Dans les pays dits développés, les USA offraient l'exemple qui semblait prémonitoire d'une fracture sociale entre les pauvres et les riches, entre les blancs et les autres. Une fracture qui s'élargirait et conduirait à un inévitable éclatement, dont l'imminence serait occultée par un cirque médiatique: un déluge d'informations incohérentes qui, paradoxalement, sert de censure et permet que le citoyen moyen n'ait plus qu'une vision de plus en plus floue de l'ensemble de la situation.

L'Europe allait suivre la même voie. Les inégalités inhérentes à une expansion qui y ferait  cohabiter ses nations riches et pauvres et une immigration incontrôlée y créeraient peu à peu des opposition ethniques et raciales à la mesure de celles de l'Amérique. Une voie balisée par la concentration de la richesse, l'exclusion progressive des travailleurs, la récupération de la démocratie par la manipulation des médias, la rupture de la solidarité sociale, le choix de la décroissance, la diminution inexorable des services sociaux et une perte d'éthique.

Cette perte d'éthique favorise la criminalité dans les pays riches comme dans les pays pauvres, mais elle y prend d'abord une autre forme. C'est la prolifération de la délinquance et une désaffection croissante envers les valeurs sociales sans lesquelles une société complexe ne peut survivre. On assiste de plus en plus à l'abus de biens publics, à la fraude fiscale généralisée, au travail au noir et, surtout, toutes ces tares deviennent socialement tolérées. Il devient acceptable de ne pas respecter les règles qui ne nous conviennent pas et l'on peut compter sur l'indulgence des autres, puisqu'ils en font tout autant.

Le seuil à partir duquel le désordre s'impose grimpe sans cesse plus haut sur l'échelle de la richesse et de la respectabilité. Voyez des ministres convaincus de gestes criminels se représenter sans gêne devant les électeurs, voyez, aux USA, une vedette de la télévision signer des contrats à partir de sa cellule de prison et sourire aux photographes invités. il n'y a plus de véritable opprobre à l'illégalité.
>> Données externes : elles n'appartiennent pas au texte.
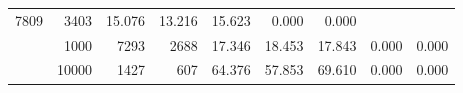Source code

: \begin{table}
\begin{tabular}{rrrrrrrrr}
							     7809  & 3403  
	                           & 15.076 & 13.216 & 15.623
	                           & 0.000 & 0.000  \\
	                
	            
					 &  
					 
					\multirow{ 1 }{*}{ 1000 } &
					
						
							    
							     7293  & 2688  
	                           & 17.346 & 18.453 & 17.843
	                           & 0.000 & 0.000  \\
	                
	            
					 &  
					 
					\multirow{ 1 }{*}{ 10000 } &
					
						
							    
							     1427  & 607  
	                           & 64.376 & 57.853 & 69.610
	                           & 0.000 & 0.000  \\
	                
	            
	        

\hline

\end{tabular}
\end{table}
\clearpage


	    

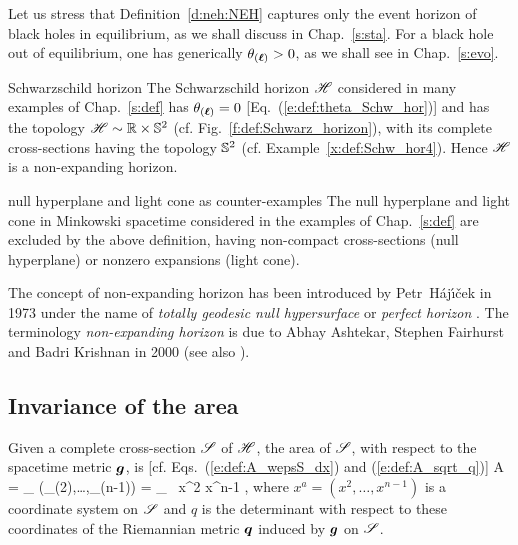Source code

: Let us stress that Definition~\ref{d:neh:NEH} captures only
the event horizon of black holes in equilibrium,
as we shall discuss in Chap.~\ref{s:sta}.
For a black hole out of equilibrium, one has generically $\theta_{(\wl)} > 0$,
as we shall see in Chap.~\ref{s:evo}.

\begin{texample}{Schwarzschild horizon}{}
The Schwarzschild horizon $\Hor$ considered in many examples of Chap.~\ref{s:def}
has $\theta_{(\wl)} = 0$ [Eq.~(\ref{e:def:theta_Schw_hor})]
and has the topology $\Hor \sim \R\times \SS^2$ (cf. Fig.~\ref{f:def:Schwarz_horizon}),
with its complete cross-sections having the topology $\SS^2$ (cf. Example~\ref{x:def:Schw_hor4}).
Hence $\Hor$ is a non-expanding horizon.
\end{texample}

\begin{texample}{null hyperplane and light cone as counter-examples}{}
The null hyperplane and light cone in Minkowski spacetime considered
in the examples of Chap.~\ref{s:def} are excluded by the above definition,
having non-compact cross-sections (null hyperplane) or nonzero expansions
(light cone).
\end{texample}

\begin{hist}\label{h:neh:NEH}
The concept of non-expanding horizon has been introduced by
Petr~H\'aj\'{\i}\v{c}ek
in 1973 under the name of \emph{totally geodesic null hypersurface} \cite{Hajic73a}
or \emph{perfect horizon} \cite{Hajic73b,Hajic74}.
The terminology \emph{non-expanding horizon} is due to
Abhay Ashtekar, Stephen Fairhurst
and Badri Krishnan in 2000 \cite{AshteFK00} (see also \cite{AshteBL02}).
\end{hist}

\subsection{Invariance of the area} \label{s:neh:invar_area}

Given a complete cross-section $\Sp$ of $\Hor$, the area of $\Sp$, with respect to the spacetime metric $\w{g}$, is [cf. Eqs.~(\ref{e:def:A_wepsS_dx}) and (\ref{e:def:A_sqrt_q})]
\be \label{e:neh:total_area}
    A = \int_{\Sp} \wepsS(\D{}_{(2)},\ldots,\D{}_{(n-1)})
        = \int_{\Sp}  \, \D x^2 \cdots \D x^{n-1} ,
\ee
where $x^a = (x^2, \ldots, x^{n-1})$ is a coordinate system on $\Sp$ and $q$ is
the determinant with respect to these coordinates of the Riemannian metric $\w{q}$
induced by $\w{g}$ on $\Sp$.

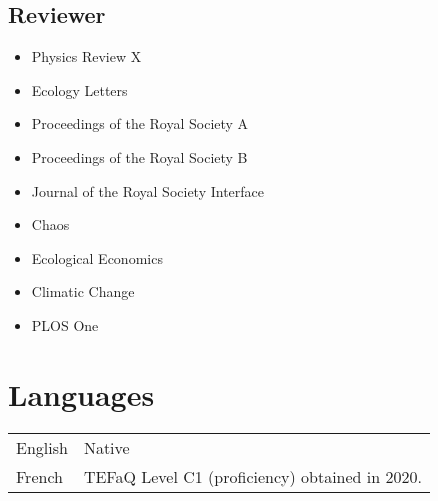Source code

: \documentclass[11pt, a4paper]{article}
\newcommand{\TablePad}{\vspace{-0.4cm}}
\begin{document}

\subsection{Reviewer}

\begin{itemize}
  \item Physics Review X
  \item Ecology Letters
  \item Proceedings of the Royal Society A
  \item Proceedings of the Royal Society B
  \item Journal of the Royal Society Interface
  \item Chaos 
  \item Ecological Economics
  \item Climatic Change
  \item PLOS One

\end{itemize}






\section{Languages}

\TablePad
\begin{tabularx}{\textwidth}{@{}p{} p{}@{}}
  English & Native
  \\
  French & TEFaQ Level C1 (proficiency) obtained in 2020.
\end{tabularx}
\end{document}
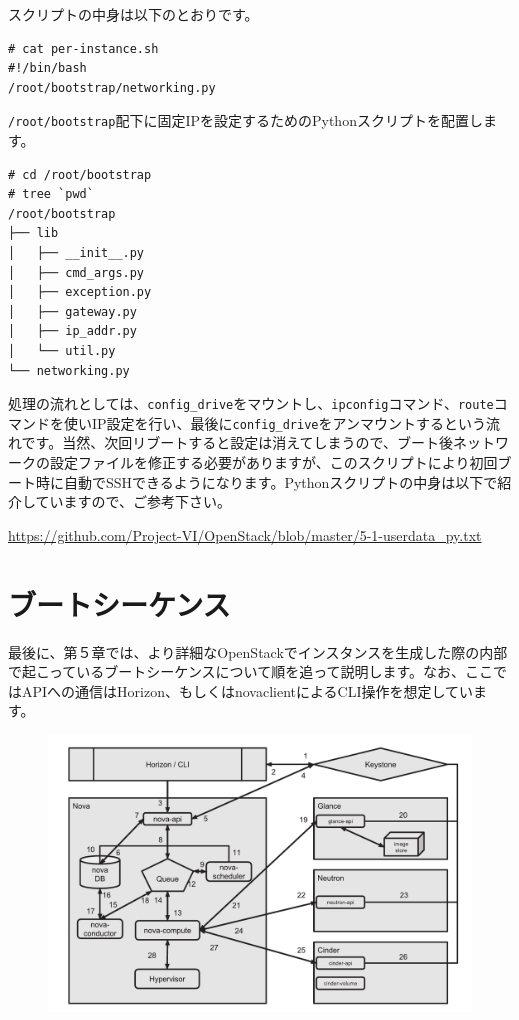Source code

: \documentclass[9pt,b5paper,tombo,openany,dvipdfmx]{jsbook}
\begin{document}
スクリプトの中身は以下のとおりです。

\begin{lstlisting}
# cat per-instance.sh
#!/bin/bash
/root/bootstrap/networking.py
\end{lstlisting}

\verb|/root/bootstrap|配下に固定IPを設定するためのPythonスクリプトを配置します。

\begin{verbatim}
# cd /root/bootstrap
# tree `pwd`
/root/bootstrap
├── lib
│   ├── __init__.py
│   ├── cmd_args.py
│   ├── exception.py
│   ├── gateway.py
│   ├── ip_addr.py
│   └── util.py
└── networking.py
\end{verbatim}

処理の流れとしては、\verb|config_drive|をマウントし、\verb|ipconfig|コマンド、\verb|route|コマンドを使いIP設定を行い、最後に\verb|config_drive|をアンマウントするという流れです。当然、次回リブートすると設定は消えてしまうので、ブート後ネットワークの設定ファイルを修正する必要がありますが、このスクリプトにより初回ブート時に自動でSSHできるようになります。Pythonスクリプトの中身は以下で紹介していますので、ご参考下さい。

\url{https://github.com/Project-VI/OpenStack/blob/master/5-1-userdata_py.txt}

\chapter{ブートシーケンス}

最後に、第５章では、より詳細なOpenStackでインスタンスを生成した際の内部で起こっているブートシーケンスについて順を追って説明します。なお、ここではAPIへの通信はHorizon、もしくはnovaclientによるCLI操作を想定しています。

\begin{figure}[htbp]
	\begin{center}
		\includegraphics[width=\textwidth]{./img/boot.pdf}
	\end{center}
\end{figure}
\end{document}
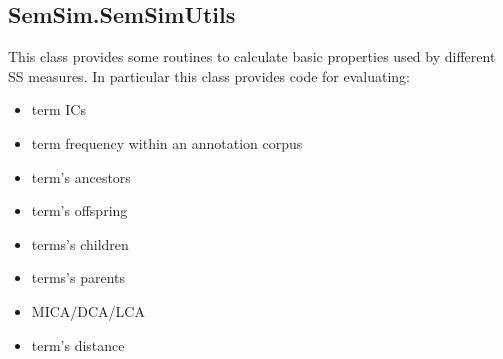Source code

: \documentclass[letterpaper,10pt,english]{sphinxmanual}
\begin{document}
\subsection{SemSim.SemSimUtils}
\label{fastsemsim.SemSim:semsim-semsimutils}\label{fastsemsim.SemSim:module-fastsemsim.SemSim.SemSimUtils}
This class provides some routines to calculate basic properties used by different SS measures.
In particular this class provides code for evaluating:
\begin{itemize}
\item {} 
term ICs

\item {} 
term frequency within an annotation corpus

\item {} 
term's ancestors

\item {} 
term's offspring

\item {} 
terms's children

\item {} 
terms's parents

\item {} 
MICA/DCA/LCA

\item {} 
term's distance

\end{itemize}
\end{document}
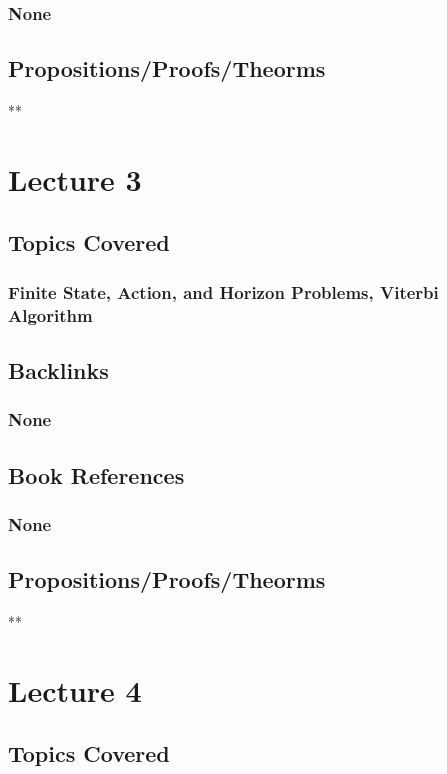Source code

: \documentclass[11pt]{article}
\begin{document}
\subsubsection*{None}
\label{sec:org0194db5}
\subsection*{Propositions/Proofs/Theorms}
\label{sec:org223ee1a}
**

\section*{Lecture 3}
\label{sec:org7edbfb4}
\subsection*{Topics Covered}
\label{sec:org5dd652f}
\subsubsection*{Finite State, Action, and Horizon Problems, Viterbi Algorithm}
\label{sec:orgb9bc160}
\subsection*{Backlinks}
\label{sec:orgdf9ddb4}
\subsubsection*{None}
\label{sec:org8b990d5}
\subsection*{Book References}
\label{sec:orgd601b87}
\subsubsection*{None}
\label{sec:org7c0ccdc}
\subsection*{Propositions/Proofs/Theorms}
\label{sec:org9010ac2}
**

\section*{Lecture 4}
\label{sec:org3044e6b}
\subsection*{Topics Covered}
\label{sec:org3953dd1}
\end{document}
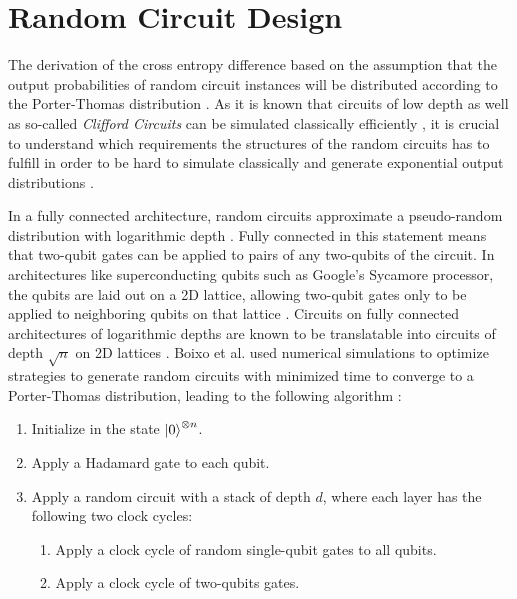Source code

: \section{Random Circuit Design}
\label{sec:random_circuit_design}

The derivation of the cross entropy difference based on the assumption that the
output probabilities of random circuit instances will be distributed according to
the Porter-Thomas distribution \cite{Boixo2018supremacy}. As it is known that circuits of low depth as
well as so-called \textit{Clifford Circuits} can be simulated classically
efficiently \cite{gottesman1998heisenberg}, it is crucial to understand which requirements the structures of
the random circuits has to fulfill in order to be hard to simulate classically and generate
exponential output distributions \cite{Boixo2018supremacy}.

In a fully connected architecture, random circuits approximate a pseudo-random
distribution with logarithmic depth \cite{harrow2008random}. Fully connected in this statement means
that two-qubit gates can be applied to pairs of any two-qubits of the circuit. In
architectures like superconducting qubits such as Google's Sycamore
processor, the qubits are laid out on a 2D lattice, allowing two-qubit gates only
to be applied to neighboring qubits on that lattice \cite{barends2014logic}. Circuits on fully
connected architectures of logarithmic depths are known to be translatable into
circuits of depth $\sqrt{n}$ on 2D lattices \cite{beals2013efficient}. Boixo et al. used numerical
simulations to optimize strategies to generate random circuits with minimized
time to converge to a Porter-Thomas distribution, leading to the following algorithm \cite{Boixo2018supremacy}:

\begin{enumerate}
  \item Initialize in the state $\Ket{0}^{\otimes n}$.
  \item Apply a Hadamard gate to each qubit.
  \item Apply a random circuit with a stack of depth $d$, where each layer has
    the following two clock cycles:
    \begin{enumerate}
      \item Apply a clock cycle of random single-qubit gates to all qubits.
        \item Apply a clock cycle of two-qubits gates.
    \end{enumerate}
\end{enumerate}

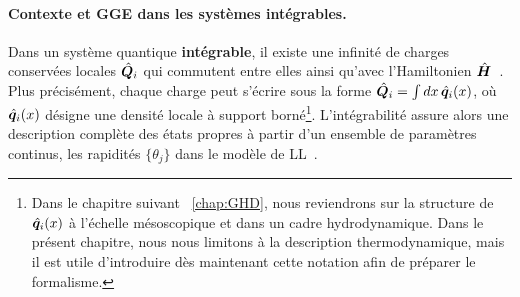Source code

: 


\paragraph{Contexte et \gls{GGE} dans les systèmes intégrables.}

Dans un système quantique {\bf intégrable}, il existe une infinité de charges conservées locales $\operator{Q}_i$ qui commutent entre elles ainsi qu’avec l’Hamiltonien $\operator{H}$~\cite{rigol2007relaxation, rigol2007}. Plus précisément, chaque charge peut s’écrire sous la forme $\operator{Q}_i = \int dx\, \operator{q}_i(x)$, où $\operator{q}_i(x)$ désigne une densité locale à support borné\footnote{Dans le chapitre suivant ~\ref{chap:GHD}, nous reviendrons sur la structure de $\operator{q}_i(x)$ à l’échelle mésoscopique et dans un cadre hydrodynamique. Dans le présent chapitre, nous nous limitons à la description thermodynamique, mais il est utile d’introduire dès maintenant cette notation afin de préparer le formalisme.}. L’intégrabilité assure alors une description complète des états propres à partir d’un ensemble de paramètres continus, les rapidités $\{\theta_j\}$ dans le modèle de \gls{LL}~\cite{Nardis_2016}.


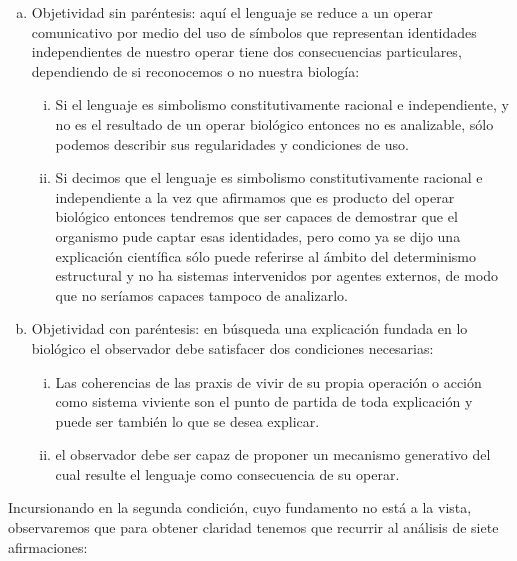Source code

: \documentclass[10pt]{article}
\begin{document}
        \begin{enumerate}[a.]
            \item  Objetividad sin paréntesis: aquí el lenguaje se reduce a un operar comunicativo por medio del uso de símbolos que representan identidades independientes de nuestro operar tiene dos consecuencias particulares, dependiendo de si reconocemos o no nuestra biología:
            
            \begin{enumerate}[i.]
                \item  Si el lenguaje es simbolismo constitutivamente racional e independiente, y no es el resultado de un operar biológico entonces no es analizable, sólo podemos describir sus regularidades y condiciones de uso.
                \item Si decimos que el lenguaje es simbolismo constitutivamente racional e independiente a la vez que afirmamos que es producto del operar biológico entonces tendremos que ser capaces de demostrar que el organismo pude captar esas identidades, pero como ya se dijo una explicación científica sólo puede referirse al ámbito del determinismo estructural y no ha sistemas intervenidos por agentes externos, de modo que no seríamos capaces tampoco de analizarlo.
            \end{enumerate}

            \item Objetividad con paréntesis: en búsqueda una explicación fundada en lo biológico el observador debe satisfacer dos condiciones necesarias:
            
            \begin{enumerate}[i.]
                \item Las coherencias de las praxis de vivir de su propia operación o acción como sistema viviente son el punto de partida de toda explicación y puede ser también lo que se desea explicar.
                \item el observador debe ser capaz de proponer un mecanismo generativo del cual resulte el lenguaje como consecuencia de su operar.
            \end{enumerate}
        \end{enumerate}
       
        
        Incursionando en la segunda condición, cuyo fundamento no está a la vista, observaremos que para obtener claridad tenemos que recurrir al análisis de siete afirmaciones:
\end{document}
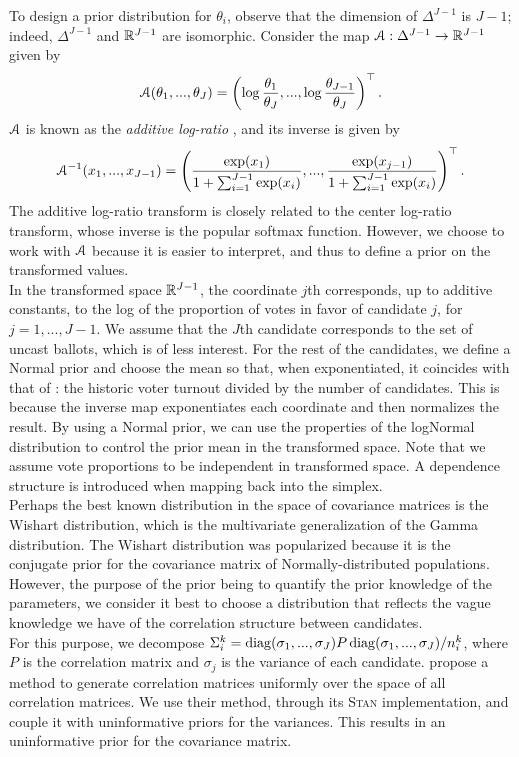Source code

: \documentclass{article}
\begin{document}
To design a prior distribution for $\theta_i$, observe that the dimension of $\Delta^{J-1}$ is $J-1$; indeed, $\Delta^{J-1}$ and $\mathbb{R}^{J-1}$ are isomorphic. Consider the map $\mathcal{A}: \Delta^{J-1} \to \mathbb{R}^{J-1}$ given by
\[
  \mathcal{A} (\theta_1, ..., \theta_J) = \left( \log \frac{\theta_1}{\theta_J}, ..., \log \frac{\theta_{J-1}}{\theta_J} \right)^\top.
\]
$\mathcal{A}$ is known as the \textit{additive log-ratio} \citep{aitchison1982}, and its inverse is given by
\[
  \mathcal{A}^{-1} (x_1, ..., x_{J-1}) = \left( \frac{\exp(x_1)}{1 + \sum_{i=1}^{J-1} \exp(x_i)}, ..., \frac{\exp(x_{j-1})}{1 + \sum_{i=1}^{J-1} \exp(x_i)} \right)^\top.
\]
The additive log-ratio transform is closely related to the center log-ratio transform, whose inverse is the popular softmax function. However, we choose to work with $\mathcal{A}$ because it is easier to interpret, and thus to define a prior on the transformed values. \\

In the transformed space $\mathbb{R}^{J-1}$, the coordinate $j$th corresponds, up to additive constants, to the log of the proportion of votes in favor of candidate $j$, for $j=1, ..., J-1$. We assume that the $J$th candidate corresponds to the set of uncast ballots, which is of less interest. For the rest of the candidates, we define a Normal prior and choose the mean so that, when exponentiated, it coincides with that of \citet{diluvi2018}: the historic voter turnout divided by the number of candidates. This is because the inverse map exponentiates each coordinate and then normalizes the result. By using a Normal prior, we can use the properties of the logNormal distribution to control the prior mean in the transformed space. Note that we assume vote proportions to be independent in transformed space. A dependence structure is introduced when mapping back into the simplex.
\\


Perhaps the best known distribution in the space of covariance matrices is the Wishart distribution, which is the multivariate generalization of the Gamma distribution. The Wishart distribution was popularized because it is the conjugate prior for the covariance matrix of Normally-distributed populations. However, the purpose of the prior being to quantify the prior knowledge of the parameters, we consider it best to choose a distribution that reflects the vague knowledge we have of the correlation structure between candidates.
\\

For this purpose, we decompose $\Sigma_i^k = \operatorname{diag}(\sigma_1, ..., \sigma_J) P \operatorname{diag}(\sigma_1, ..., \sigma_J) / n_i^k$, where $P$ is the correlation matrix and $\sigma_j$ is the variance of each candidate. \citet{lewandowski2009} propose a method to generate correlation matrices uniformly over the space of all correlation matrices. We use their method, through its \textsc{Stan} implementation, and couple it with uninformative priors for the variances. This results in an uninformative prior for the covariance matrix.
\\
\end{document}
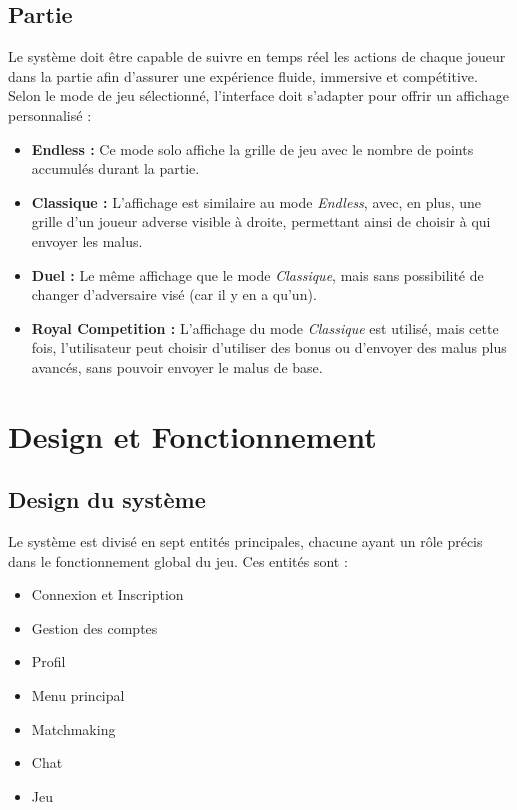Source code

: \documentclass{report}
\begin{document}
\section{Partie}

\noindent Le système doit être capable de suivre en temps réel les actions de chaque joueur dans la partie afin d'assurer une expérience fluide, immersive et compétitive. Selon le mode de jeu sélectionné, l'interface doit s'adapter pour offrir un affichage personnalisé :

\begin{itemize}
    \item \textbf{Endless :} Ce mode solo affiche la grille de jeu avec le nombre de points accumulés durant la partie.
    \item \textbf{Classique :} L'affichage est similaire au mode \emph{Endless}, avec, en plus, une grille d'un joueur adverse visible à droite, permettant ainsi de choisir à qui envoyer les malus.
    \item \textbf{Duel :} Le même affichage que le mode \emph{Classique}, mais sans possibilité de changer d'adversaire visé (car il y en a qu'un).
    \item \textbf{Royal Competition :} L'affichage du mode \emph{Classique} est utilisé, mais cette fois, l'utilisateur peut choisir d'utiliser des bonus ou d'envoyer des malus plus avancés, sans pouvoir envoyer le malus de base.
\end{itemize}




\chapter{Design et Fonctionnement}
\label{chap:design}

\section*{Design du système}

\noindent Le système est divisé en sept entités principales, chacune ayant un rôle précis dans le fonctionnement global du jeu. Ces entités sont :  
\begin{itemize}
    \item Connexion et Inscription
    \item Gestion des comptes
    \item Profil
    \item Menu principal
    \item Matchmaking
    \item Chat
    \item Jeu
\end{itemize}
\end{document}
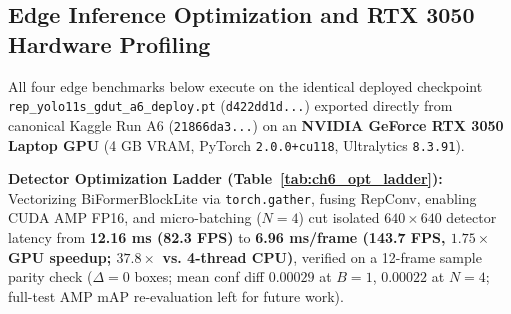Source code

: \subsection{Edge Inference Optimization and RTX 3050 Hardware Profiling}

All four edge benchmarks below execute on the identical deployed checkpoint \nolinkurl{rep_yolo11s_gdut_a6_deploy.pt} (\texttt{d422dd1d...}) exported directly from canonical Kaggle Run A6 (\texttt{21866da3...}) on an \textbf{NVIDIA GeForce RTX 3050 Laptop GPU} (4 GB VRAM, PyTorch \texttt{2.0.0+cu118}, Ultralytics \texttt{8.3.91}).

\noindent\textbf{Detector Optimization Ladder (Table~\ref{tab:ch6_opt_ladder}):} Vectorizing BiFormerBlockLite via \texttt{torch.gather}, fusing RepConv, enabling CUDA AMP FP16, and micro-batching ($N=4$) cut isolated $640 \times 640$ detector latency from \textbf{12.16 ms (82.3 FPS)} to \textbf{6.96 ms/frame (143.7 FPS, $1.75\times$ GPU speedup; $37.8\times$ vs. 4-thread CPU)}, verified on a 12-frame sample parity check ($\Delta = 0$ boxes; mean conf diff $0.00029$ at $B=1$, $0.00022$ at $N=4$; full-test AMP mAP re-evaluation left for future work).

\begin{table}[htbp]
\centering
\caption{Before vs. After Detector-Only Inference Optimization on Canonical Rep-YOLO11s-GDUT-A6 (\texttt{21866da3 $\to$ d422dd1d}, RTX 3050, $640 \times 640$).}
\label{tab:ch6_opt_ladder}
\end{table}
Institutions, méthodes, mécanismes, objectifs ne font plus consensus.

Chacun prend donc ses distances de l'ordre établi dont le capitalisme ne l'a pas invité à être partie prenante. Il est devenu acceptable de ne plus EN être. Chacun s'en dégage presque en catimini, mais sans trop de pudeur, content d'en sortir, mais sans entendre l'appel d'une alternative autre que son propre individualisme. Chacun le quitte sans se sentir encadré par autre chose et devient donc ainsi vulnérable et même plus ou moins consciemment, réceptif au désordre.

Le « système » qui gère la société n'inspire plus aucun respect. Que ce soit à tort ou à raison, regrettable ou non, ce sont d'autres débats. Ce qu'il faut d'abord s'admettre, c'est qu'une société ne vit pas sans un système qui la gère et des lois qu'on respecte. Sans une large adhésion aux valeurs  d'un système qui sert de référentiel pour déterminer ce qui est bien, il n'y a pas de société possible. Elle s'étiole, entre en crise et meurt. C'est la voie de la décadence. Somme nous une société moribonde ?

Pourquoi cette désaffection, comme si les principes, les valeurs les raisons de vivre qui devraient encadrer notre société et y maintenir l'ordre ne collaient plus avec la réalité et l'esprit du monde actuel ? Après des siècles à se gaver de progrès, comme Rome s'était nourrie de conquêtes, la vaste majorité de l'humanité ne croit plus que demain sera mieux qu'aujourd'hui. En refusant que le systeme de production évolue vers une PARTICIPATION, le capitalisme a empêché que se développe dans la société elle-meme la participation qui conduit à une appartenance et à la solidarité. On a voulu qu'ii y ait les capitalistes... et les autres.

Sans solidarité au soutien de l'ordre, le désordre s'installe partout. Même en Occident, au coeur de la société globale, la croissance du nombre de ceux qui rejettent le système est exponentielle.  Qu'on les appelle exclus ou rebelles, leur refus est le signe d'une société en phase terminale.